SQLAlchemy 0.3 Documentation

Multiple Pages | One Page
Version: 0.3.10 Last Updated: 07/20/07 17:20:04

Describing Databases with MetaData

The core of SQLAlchemy's query and object mapping operations are supported by database metadata, which is comprised of Python objects that describe tables and other schema-level objects. These objects can be created by explicitly naming the various components and their properties, using the Table, Column, ForeignKey, Index, and Sequence objects imported from sqlalchemy.schema. There is also support for reflection of some entities, which means you only specify the name of the entities and they are recreated from the database automatically.
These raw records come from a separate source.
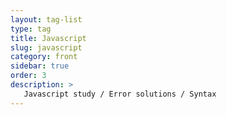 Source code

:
 ```yaml
---
layout: tag-list
type: tag
title: Javascript
slug: javascript
category: front
sidebar: true
order: 3
description: >
   Javascript study / Error solutions / Syntax 
---
```

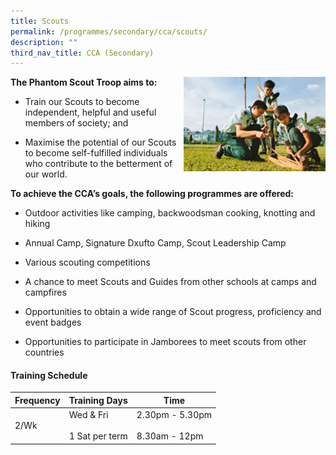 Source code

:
 ```yaml
---
title: Scouts
permalink: /programmes/secondary/cca/scouts/
description: ""
third_nav_title: CCA (Secondary)
---
```

<img align="right" src="/images/CCA/Secondary/scout_v1.png" style="width:45%">


**The Phantom Scout Troop aims to:**

*   Train our Scouts to become independent, helpful and useful members of society; and  
    
*   Maximise the potential of our Scouts to become self-fulfilled individuals who contribute to the betterment of our world.  
    

  

**To achieve the CCA’s goals, the following programmes are offered:**

*   Outdoor activities like camping, backwoodsman cooking, knotting and hiking  
    
*   Annual Camp, Signature Dxufto Camp, Scout Leadership Camp
*   Various scouting competitions
*   A chance to meet Scouts and Guides from other schools at camps and campfires
*   Opportunities to obtain a wide range of Scout progress, proficiency and event badges
*   Opportunities to participate in Jamborees to meet scouts from other countries


#### Training Schedule

<table>
<thead>
  <tr>
    <th>Frequency</th>
    <th>Training Days</th>
    <th>Time</th>
  </tr>
</thead>
<tbody>
  <tr>
    <td>2/Wk</td>
    <td>Wed &amp; Fri<br><br>1 Sat per term</td>
    <td>2.30pm - 5.30pm<br><br>8.30am - 12pm</td>
  </tr>
</tbody>
</table> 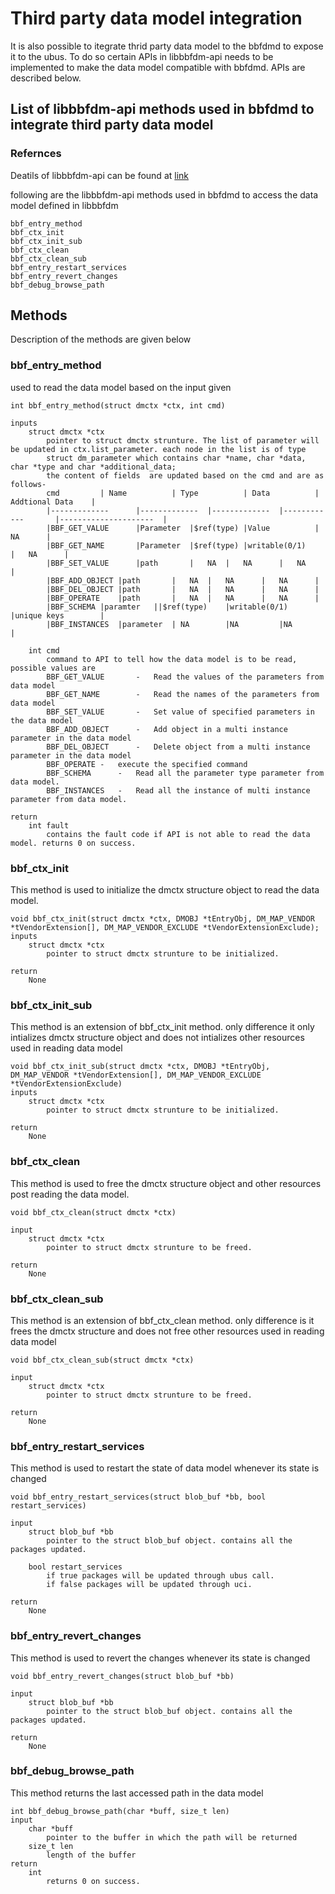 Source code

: # Third party data model integration

It is also possible to itegrate thrid party data model to the bbfdmd to expose it to the ubus. To do so certain APIs in libbbfdm-api needs to be implemented to make the data model compatible with bbfdmd. APIs are described below.


## List of libbbfdm-api methods used in bbfdmd to integrate third party data model

### Refernces
Deatils of libbbfdm-api can be found at [link](../../docs)

following are the libbbfdm-api methods used in bbfdmd to access the data model defined in libbbfdm

```	
bbf_entry_method
bbf_ctx_init
bbf_ctx_init_sub
bbf_ctx_clean
bbf_ctx_clean_sub
bbf_entry_restart_services
bbf_entry_revert_changes
bbf_debug_browse_path
```

## Methods
Description of the methods are given below

### bbf_entry_method

used to read the data model based on the input given

``` 
int bbf_entry_method(struct dmctx *ctx, int cmd)

inputs
	struct dmctx *ctx
		pointer to struct dmctx strunture. The list of parameter will be updated in ctx.list_parameter. each node in the list is of type
		struct dm_parameter which contains char *name, char *data, char *type and char *additional_data;
		the content of fields  are updated based on the cmd and are as follows-
		cmd			| Name       	| Type       	| Data			| Addtional Data	|
		|-------------		|-------------	|-------------	|------------		|---------------------	|
		|BBF_GET_VALUE		|Parameter	|$ref(type)	|Value			|	NA		|
		|BBF_GET_NAME		|Parameter	|$ref(type)	|writable(0/1)		|	NA		|
		|BBF_SET_VALUE		|path 		|	NA	| 	NA		|	NA	   	|
		|BBF_ADD_OBJECT	|path		|	NA	| 	NA		|	NA	   	|
		|BBF_DEL_OBJECT	|path		|	NA	| 	NA		|	NA	   	|
		|BBF_OPERATE	|path		|	NA	| 	NA		|	NA	   	|
		|BBF_SCHEMA	|paramter	||$ref(type)	|writable(0/1)		|unique keys  		|
		|BBF_INSTANCES	|parameter	| NA		|NA			|NA		   	|
		
	int cmd
		command to API to tell how the data model is to be read, possible values are
		BBF_GET_VALUE		-	Read the values of the parameters from data model
		BBF_GET_NAME 		-	Read the names of the parameters from data model
		BBF_SET_VALUE		-	Set value of specified parameters in the data model
		BBF_ADD_OBJECT		-	Add object in a multi instance parameter in the data model
		BBF_DEL_OBJECT		-	Delete object from a multi instance parameter in the data model	
		BBF_OPERATE	- 	execute the specified command
		BBF_SCHEMA		- 	Read all the parameter type parameter from data model.
		BBF_INSTANCES	-	Read all the instance of multi instance parameter from data model.

return
	int fault
		contains the fault code if API is not able to read the data model. returns 0 on success.	
```

### bbf_ctx_init

This method is used to initialize the dmctx structure object to read the data model.

``` 
void bbf_ctx_init(struct dmctx *ctx, DMOBJ *tEntryObj, DM_MAP_VENDOR *tVendorExtension[], DM_MAP_VENDOR_EXCLUDE *tVendorExtensionExclude);
inputs
	struct dmctx *ctx
		pointer to struct dmctx strunture to be initialized.

return
	None
```

### bbf_ctx_init_sub

This method is an extension of bbf_ctx_init method. only difference it only intializes dmctx structure object and does not intializes other resources used in reading data model

``` 
void bbf_ctx_init_sub(struct dmctx *ctx, DMOBJ *tEntryObj, DM_MAP_VENDOR *tVendorExtension[], DM_MAP_VENDOR_EXCLUDE *tVendorExtensionExclude)
inputs
	struct dmctx *ctx
		pointer to struct dmctx strunture to be initialized.

return
	None
```


### bbf_ctx_clean

This method is used to free the dmctx structure object  and other resources post reading the data model.

```
void bbf_ctx_clean(struct dmctx *ctx)

input
	struct dmctx *ctx
		pointer to struct dmctx strunture to be freed.
	
return
	None	
```

### bbf_ctx_clean_sub

This method is an extension of bbf_ctx_clean method. only difference is it frees the dmctx structure and does not free other resources used in reading data model

```
void bbf_ctx_clean_sub(struct dmctx *ctx)

input
	struct dmctx *ctx
		pointer to struct dmctx strunture to be freed.
	
return
	None
```

### bbf_entry_restart_services

This method is used to restart the state of data model whenever its state is changed

```
void bbf_entry_restart_services(struct blob_buf *bb, bool restart_services)

input
	struct blob_buf *bb
		pointer to the struct blob_buf object. contains all the packages updated.

	bool restart_services 
		if true packages will be updated through ubus call.
		if false packages will be updated through uci.
	
return 
	None
```
### bbf_entry_revert_changes

This method is used to revert the changes whenever its state is changed

```
void bbf_entry_revert_changes(struct blob_buf *bb)

input
	struct blob_buf *bb
		pointer to the struct blob_buf object. contains all the packages updated.
	
return
	None
```

### bbf_debug_browse_path

This method returns the last accessed path in the data model

``` 
int bbf_debug_browse_path(char *buff, size_t len)
input 
	char *buff
		pointer to the buffer in which the path will be returned
	size_t len
		length of the buffer
return
	int 
		returns 0 on success.
```
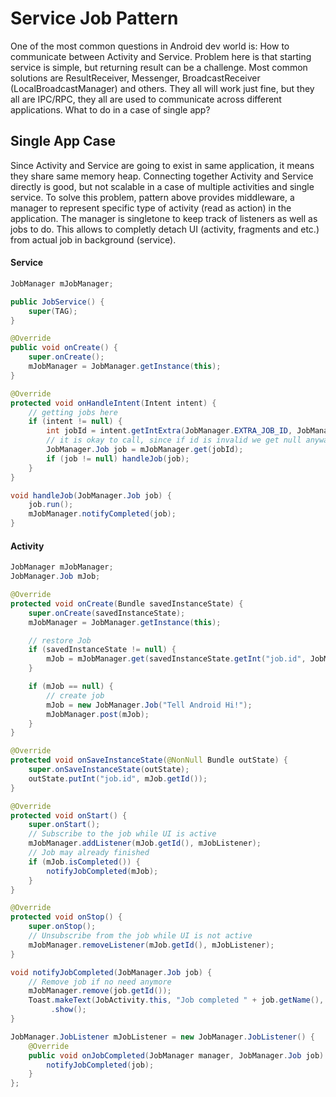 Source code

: # Service Job Pattern
One of the most common questions in Android dev world is: How to communicate between Activity and Service. Problem here is that starting service is simple, but returning result can be a challenge. Most common solutions are ResultReceiver, Messenger, BroadcastReceiver (LocalBroadcastManager) and others. They all will work just fine, but they all are IPC/RPC, they all are used to communicate across different applications. What to do in a case of single app?

## Single App Case
Since Activity and Service are going to exist in same application, it means they share same memory heap. Connecting together Activity and Service directly is good, but not scalable in a case of multiple activities and single service. To solve this problem, pattern above provides middleware, a manager to represent specific type of activity (read as action) in the application. The manager is singletone to keep track of listeners as well as jobs to do. This allows to completly detach UI (activity, fragments and etc.) from actual job in background (service).

#### Service
```java
JobManager mJobManager;

public JobService() {
    super(TAG);
}

@Override
public void onCreate() {
    super.onCreate();
    mJobManager = JobManager.getInstance(this);
}

@Override
protected void onHandleIntent(Intent intent) {
    // getting jobs here
    if (intent != null) {
        int jobId = intent.getIntExtra(JobManager.EXTRA_JOB_ID, JobManager.INVALID_JOB_ID);
        // it is okay to call, since if id is invalid we get null anyway
        JobManager.Job job = mJobManager.get(jobId);
        if (job != null) handleJob(job);
    }
}

void handleJob(JobManager.Job job) {
    job.run();
    mJobManager.notifyCompleted(job);
}
```

#### Activity
```java
JobManager mJobManager;
JobManager.Job mJob;

@Override
protected void onCreate(Bundle savedInstanceState) {
    super.onCreate(savedInstanceState);
    mJobManager = JobManager.getInstance(this);

    // restore Job
    if (savedInstanceState != null) {
        mJob = mJobManager.get(savedInstanceState.getInt("job.id", JobManager.INVALID_JOB_ID));
    }

    if (mJob == null) {
        // create job
        mJob = new JobManager.Job("Tell Android Hi!");
        mJobManager.post(mJob);
    }
}

@Override
protected void onSaveInstanceState(@NonNull Bundle outState) {
    super.onSaveInstanceState(outState);
    outState.putInt("job.id", mJob.getId());
}

@Override
protected void onStart() {
    super.onStart();
    // Subscribe to the job while UI is active
    mJobManager.addListener(mJob.getId(), mJobListener);
    // Job may already finished
    if (mJob.isCompleted()) {
        notifyJobCompleted(mJob);
    }
}

@Override
protected void onStop() {
    super.onStop();
    // Unsubscribe from the job while UI is not active
    mJobManager.removeListener(mJob.getId(), mJobListener);
}

void notifyJobCompleted(JobManager.Job job) {
    // Remove job if no need anymore
    mJobManager.remove(job.getId());
    Toast.makeText(JobActivity.this, "Job completed " + job.getName(), Toast.LENGTH_LONG)
         .show();
}

JobManager.JobListener mJobListener = new JobManager.JobListener() {
    @Override
    public void onJobCompleted(JobManager manager, JobManager.Job job) {
        notifyJobCompleted(job);
    }
};
```
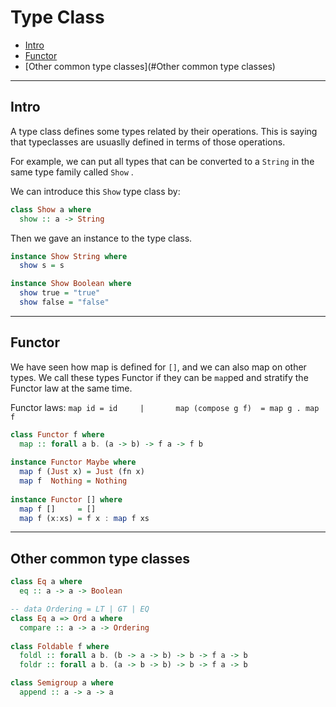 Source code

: 

# Type Class

- [Intro](#Intro)
- [Functor](#Functor)
- [Other common type classes](#Other common type classes)

---

## Intro

A type class defines some types related by their operations. This is saying that typeclasses are usuaslly defined in terms of those operations. 

For example, we can put all types that can be converted to a `String` in the same type family called `Show` . 

We can introduce this `Show` type class by:

```Haskell
class Show a where 
  show :: a -> String
```

Then we gave an instance to the type class.

```haskell
instance Show String where
  show s = s

instance Show Boolean where
  show true = "true"
  show false = "false"
```



---

## Functor

We have seen how map is defined for `[]`, and we can also map on other types. We call these types Functor if they can be `map`ped and stratify the Functor law at the same time.

 Functor laws:                                   `map id = id     |       map (compose g f)  = map g . map f `

```haskell
class Functor f where
  map :: forall a b. (a -> b) -> f a -> f b
  
instance Functor Maybe where
  map f (Just x) = Just (fn x)
  map f  Nothing = Nothing
 
instance Functor [] where
  map f []     = []
  map f (x:xs) = f x : map f xs
```



---

## Other common type classes

```haskell
class Eq a where
  eq :: a -> a -> Boolean

-- data Ordering = LT | GT | EQ
class Eq a => Ord a where
  compare :: a -> a -> Ordering
  
class Foldable f where
  foldl :: forall a b. (b -> a -> b) -> b -> f a -> b
  foldr :: forall a b. (a -> b -> b) -> b -> f a -> b

class Semigroup a where
  append :: a -> a -> a
```



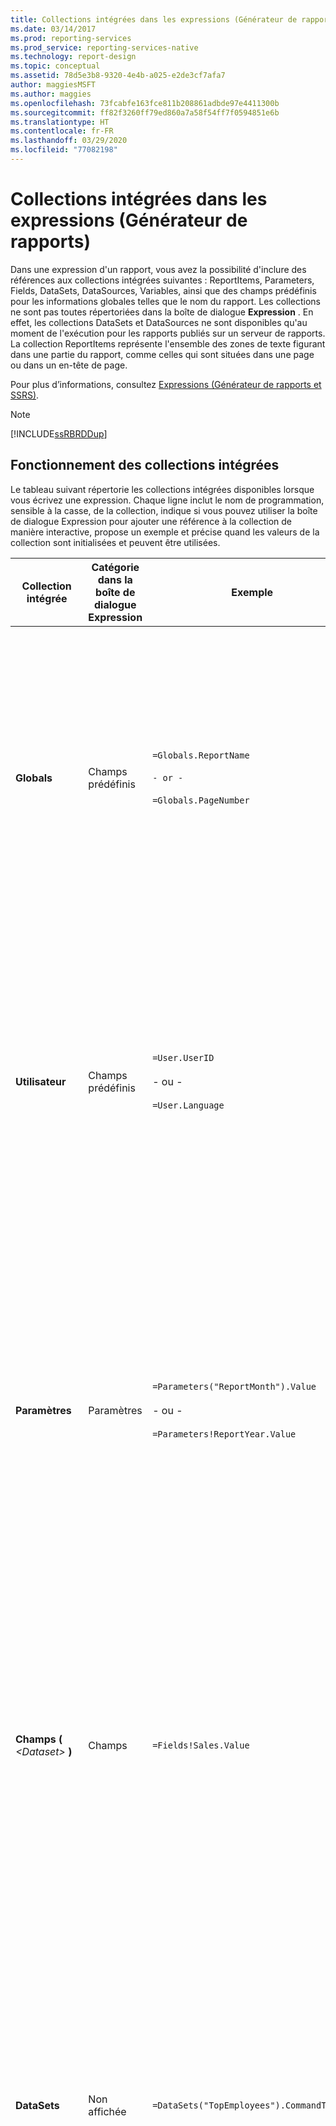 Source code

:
 ```yaml
---
title: Collections intégrées dans les expressions (Générateur de rapports) | Microsoft Docs
ms.date: 03/14/2017
ms.prod: reporting-services
ms.prod_service: reporting-services-native
ms.technology: report-design
ms.topic: conceptual
ms.assetid: 78d5e3b8-9320-4e4b-a025-e2de3cf7afa7
author: maggiesMSFT
ms.author: maggies
ms.openlocfilehash: 73fcabfe163fce811b208861adbde97e4411300b
ms.sourcegitcommit: ff82f3260ff79ed860a7a58f54ff7f0594851e6b
ms.translationtype: HT
ms.contentlocale: fr-FR
ms.lasthandoff: 03/29/2020
ms.locfileid: "77082198"
---
```

# <a name="built-in-collections-in-expressions-report-builder"></a>Collections intégrées dans les expressions (Générateur de rapports)
  Dans une expression d'un rapport, vous avez la possibilité d'inclure des références aux collections intégrées suivantes : ReportItems, Parameters, Fields, DataSets, DataSources, Variables, ainsi que des champs prédéfinis pour les informations globales telles que le nom du rapport. Les collections ne sont pas toutes répertoriées dans la boîte de dialogue **Expression** . En effet, les collections DataSets et DataSources ne sont disponibles qu'au moment de l'exécution pour les rapports publiés sur un serveur de rapports. La collection ReportItems représente l'ensemble des zones de texte figurant dans une partie du rapport, comme celles qui sont situées dans une page ou dans un en-tête de page.  
  
 Pour plus d’informations, consultez [Expressions &#40;Générateur de rapports et SSRS&#41;](../../reporting-services/report-design/expressions-report-builder-and-ssrs.md).  
  
> [!NOTE]  
>  [!INCLUDE[ssRBRDDup](../../includes/ssrbrddup-md.md)]  
  
##  <a name="understanding-built-in-collections"></a><a name="Collections"></a> Fonctionnement des collections intégrées  
 Le tableau suivant répertorie les collections intégrées disponibles lorsque vous écrivez une expression. Chaque ligne inclut le nom de programmation, sensible à la casse, de la collection, indique si vous pouvez utiliser la boîte de dialogue Expression pour ajouter une référence à la collection de manière interactive, propose un exemple et précise quand les valeurs de la collection sont initialisées et peuvent être utilisées.  
  
|Collection intégrée|Catégorie dans la boîte de dialogue Expression|Exemple|Description|  
|--------------------------|-------------------------------------------|-------------|-----------------|  
|**Globals**|Champs prédéfinis|`=Globals.ReportName`<br /><br /> `- or -`<br /><br /> `=Globals.PageNumber`|Représente les variables globales utilisables pour des rapports, par exemple le nom du rapport ou le numéro de page. Toujours disponible.<br /><br /> Pour plus d’informations, consultez [Références à des champs Globals et Users prédéfinis &#40;Générateur de rapports et SSRS&#41;](../../reporting-services/report-design/built-in-collections-built-in-globals-and-users-references-report-builder.md).|  
|**Utilisateur**|Champs prédéfinis|`=User.UserID`<br /><br /> - ou -<br /><br /> `=User.Language`|Représente une collection de données sur l'utilisateur exécutant le rapport, par exemple le paramètre de langue ou l'ID utilisateur. Toujours disponible.<br /><br /> Pour plus d’informations, consultez [Références à des champs Globals et Users prédéfinis &#40;Générateur de rapports et SSRS&#41;](../../reporting-services/report-design/built-in-collections-built-in-globals-and-users-references-report-builder.md).|  
|**Paramètres**|Paramètres|`=Parameters("ReportMonth").Value`<br /><br /> - ou -<br /><br /> `=Parameters!ReportYear.Value`|Représente la collection des paramètres de rapport, chacun pouvant correspondre à une valeur unique ou à plusieurs valeurs. Non disponible tant que l'initialisation du traitement n'est pas terminée. Pour plus d’informations, consultez [Informations de référence sur la collection de paramètres &#40;Générateur de rapports et SSRS&#41;](../../reporting-services/report-design/built-in-collections-parameters-collection-references-report-builder.md).|  
|**Champs (** *\<Dataset>* **)**|Champs|`=Fields!Sales.Value`|Représente la collection des champs du dataset qui sont disponibles pour le rapport. Disponibles après extraction des données d'une source de données dans un dataset. Pour plus d’informations, consultez [Référence à une collection de champs de dataset &#40;Générateur de rapports et SSRS&#41;](../../reporting-services/report-design/built-in-collections-dataset-fields-collection-references-report-builder.md).|  
|**DataSets**|Non affichée|`=DataSets("TopEmployees").CommandText`|Représente la collection de sources de données référencées à partir du corps d'une définition de rapport. N'inclut pas les sources de données utilisées uniquement dans les en-têtes ou les pieds de page. Non disponible dans l'aperçu local. Pour plus d’informations, consultez [Références à des collections DataSources et DataSets &#40;Générateur de rapports et SSRS&#41;](../../reporting-services/report-design/built-in-collections-datasources-and-datasets-references-report-builder.md).|  
|**DataSources**|Non affichée|`=DataSources("AdventureWorks2012").Type`|Représente la collection des sources de données référencées à partir du corps d'un rapport. N'inclut pas les sources de données utilisées uniquement dans les en-têtes ou les pieds de page. Non disponible dans l'aperçu local. Pour plus d’informations, consultez [Références à des collections DataSources et DataSets &#40;Générateur de rapports et SSRS&#41;](../../reporting-services/report-design/built-in-collections-datasources-and-datasets-references-report-builder.md).|  
|**Variables**|`Variables`|`=Variables!CustomTimeStamp.Value`|Représente la collection des variables de rapport et de groupe. Pour plus d’informations, consultez [Références à des collections de variables de rapport et de groupe &#40;Générateur de rapports et SSRS&#41;](../../reporting-services/report-design/built-in-collections-report-and-group-variables-references-report-builder.md).|  
|**ReportItems**|Non affichée|`=ReportItems("Textbox1").Value`|Représente la collection des zones de texte d'un élément de rapport. Cette collection peut être utilisée pour proposer un résumé des éléments présents dans la page en vue de leur inclusion dans un en-tête ou un pied de page. Pour plus d’informations, consultez [Références à la collection ReportItems &#40;Générateur de rapports et SSRS&#41;](../../reporting-services/report-design/built-in-collections-reportitems-collection-references-report-builder.md).|  
  
##  <a name="using-collection-syntax-in-an-expression"></a><a name="Syntax"></a> Utilisation de la syntaxe de collection dans une expression  
 Pour faire référence à une collection à partir d’une expression, utilisez la syntaxe [!INCLUDE[msCoName](../../includes/msconame-md.md)] [!INCLUDE[vbprvb](../../includes/vbprvb-md.md)] standard pour un élément au sein d’une collection. Le tableau ci-après propose des exemples de syntaxe de collection.  
  
|Syntaxe|Exemple|  
|------------|-------------|  
|*Collection!NomObjet.Propriété*|`=Fields!Sales.Value`|  
|*Collection!NomObjet("Propriété")*|`=Fields!Sales("Value")`|  
|*Collection("NomObjet").Propriété*|`=Fields("Sales").Value`|  
|*Collection("Membre")*|`=User("Language")`|  
|*Collection.Membre*|`=User.Language`|  
  
## <a name="see-also"></a>Voir aussi  
 [Ajouter une expression &#40;Générateur de rapports et SSRS&#41;](../../reporting-services/report-design/add-an-expression-report-builder-and-ssrs.md)   
 [Exemples d’expressions &#40;Générateur de rapports et SSRS&#41;](../../reporting-services/report-design/expression-examples-report-builder-and-ssrs.md)  
  
  
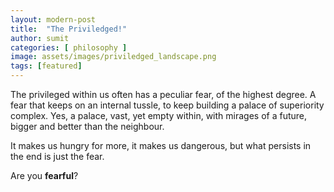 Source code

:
 ```yaml
---
layout: modern-post
title:  "The Priviledged!"
author: sumit
categories: [ philosophy ]
image: assets/images/priviledged_landscape.png
tags: [featured]
---
```

The privileged within us often has a peculiar fear, of the highest degree. A fear that keeps on an internal tussle, to keep building a palace of superiority complex. Yes, a palace, vast, yet empty within, with mirages of a future, bigger and better than the neighbour.

It makes us hungry for more, it makes us dangerous, but what persists in the end is just the fear.

Are you **fearful**?
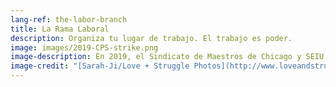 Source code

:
 ```yaml
---
lang-ref: the-labor-branch
title: La Rama Laboral
description: Organiza tu lugar de trabajo. El trabajo es poder.
image: images/2019-CPS-strike.png
image-description: En 2019, el Sindicato de Maestros de Chicago y SEIU 73 se declararon en huelga durante 14 días. La Rama Laboral apoya los piquetes locales con participación y recaudación de fondos.
image-credit: "[Sarah-Ji/Love + Struggle Photos](http://www.loveandstrugglephotos.com/)"
---
```

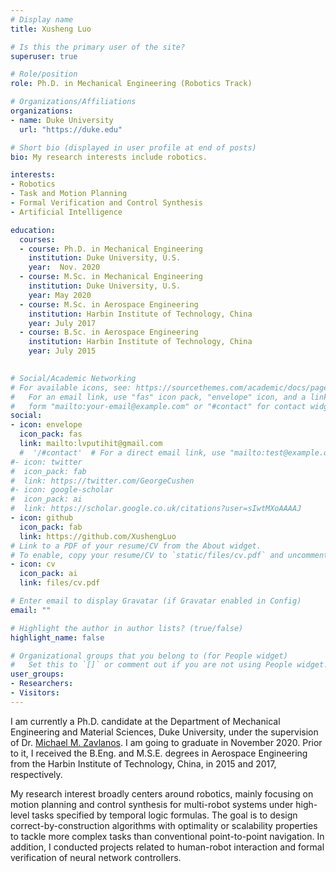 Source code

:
 ```yaml
---
# Display name
title: Xusheng Luo

# Is this the primary user of the site?
superuser: true

# Role/position
role: Ph.D. in Mechanical Engineering (Robotics Track)

# Organizations/Affiliations
organizations:
- name: Duke University
  url: "https://duke.edu"

# Short bio (displayed in user profile at end of posts)
bio: My research interests include robotics.

interests:
- Robotics
- Task and Motion Planning
- Formal Verification and Control Synthesis
- Artificial Intelligence

education:
  courses:
  - course: Ph.D. in Mechanical Engineering
    institution: Duke University, U.S.
    year:  Nov. 2020
  - course: M.Sc. in Mechanical Engineering
    institution: Duke University, U.S.
    year: May 2020
  - course: M.Sc. in Aerospace Engineering
    institution: Harbin Institute of Technology, China
    year: July 2017
  - course: B.Sc. in Aerospace Engineering
    institution: Harbin Institute of Technology, China
    year: July 2015
    

# Social/Academic Networking
# For available icons, see: https://sourcethemes.com/academic/docs/page-builder/#icons
#   For an email link, use "fas" icon pack, "envelope" icon, and a link in the
#   form "mailto:your-email@example.com" or "#contact" for contact widget.
social:
- icon: envelope
  icon_pack: fas
  link: mailto:lvputihit@gmail.com 
  #  '/#contact'  # For a direct email link, use "mailto:test@example.org".
#- icon: twitter
#  icon_pack: fab
#  link: https://twitter.com/GeorgeCushen
#- icon: google-scholar
#  icon_pack: ai
#  link: https://scholar.google.co.uk/citations?user=sIwtMXoAAAAJ
- icon: github
  icon_pack: fab
  link: https://github.com/XushengLuo
# Link to a PDF of your resume/CV from the About widget.
# To enable, copy your resume/CV to `static/files/cv.pdf` and uncomment the lines below.
- icon: cv
  icon_pack: ai
  link: files/cv.pdf

# Enter email to display Gravatar (if Gravatar enabled in Config)
email: ""

# Highlight the author in author lists? (true/false)
highlight_name: false

# Organizational groups that you belong to (for People widget)
#   Set this to `[]` or comment out if you are not using People widget.
user_groups:
- Researchers: 
- Visitors: 
---
```


I am currently a Ph.D. candidate at the Department of Mechanical Engineering and Material Sciences, Duke University, under the supervision of Dr. [Michael M. Zavlanos](http://people.duke.edu/~mz61/). I am going to graduate in November 2020. Prior to it, I received the B.Eng. and M.S.E. degrees in Aerospace Engineering from the Harbin Institute of Technology, China, in 2015 and 2017, respectively.

My research interest broadly centers around robotics, mainly focusing on motion planning and control synthesis for multi-robot systems under high-level tasks specified by temporal logic formulas. The goal is to design correct-by-construction algorithms with optimality or scalability properties to tackle more complex tasks than conventional point-to-point navigation. In addition, I conducted projects related to human-robot interaction and formal verification of neural network controllers.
A collection of metadata entities is stored in an object aptly named MetaData:

from sqlalchemy import *

metadata = MetaData()

To represent a Table, use the Table class:

users = Table('users', metadata, 
    Column('user_id', Integer, primary_key = True),
    Column('user_name', String(16), nullable = False),
    Column('email_address', String(60), key='email'),
    Column('password', String(20), nullable = False)
)

user_prefs = Table('user_prefs', metadata, 
    Column('pref_id', Integer, primary_key=True),
    Column('user_id', Integer, ForeignKey("users.user_id"), nullable=False),
    Column('pref_name', String(40), nullable=False),
    Column('pref_value', String(100))
)

The specific datatypes for each Column, such as Integer, String, etc. are described in The Types System, and exist within the module sqlalchemy.types as well as the global sqlalchemy namespace.

Foreign keys are most easily specified by the ForeignKey object within a Column object. For a composite foreign key, i.e. a foreign key that contains multiple columns referencing multiple columns to a composite primary key, an explicit syntax is provided which allows the correct table CREATE statements to be generated:

# a table with a composite primary key
invoices = Table('invoices', metadata, 
    Column('invoice_id', Integer, primary_key=True),
    Column('ref_num', Integer, primary_key=True),
    Column('description', String(60), nullable=False)
)

# a table with a composite foreign key referencing the parent table
invoice_items = Table('invoice_items', metadata, 
    Column('item_id', Integer, primary_key=True),
    Column('item_name', String(60), nullable=False),
    Column('invoice_id', Integer, nullable=False),
    Column('ref_num', Integer, nullable=False),
    ForeignKeyConstraint(['invoice_id', 'ref_num'], ['invoices.invoice_id', 'invoices.ref_num'])
)

Above, the invoice_items table will have ForeignKey objects automatically added to the invoice_id and ref_num Column objects as a result of the additional ForeignKeyConstraint object.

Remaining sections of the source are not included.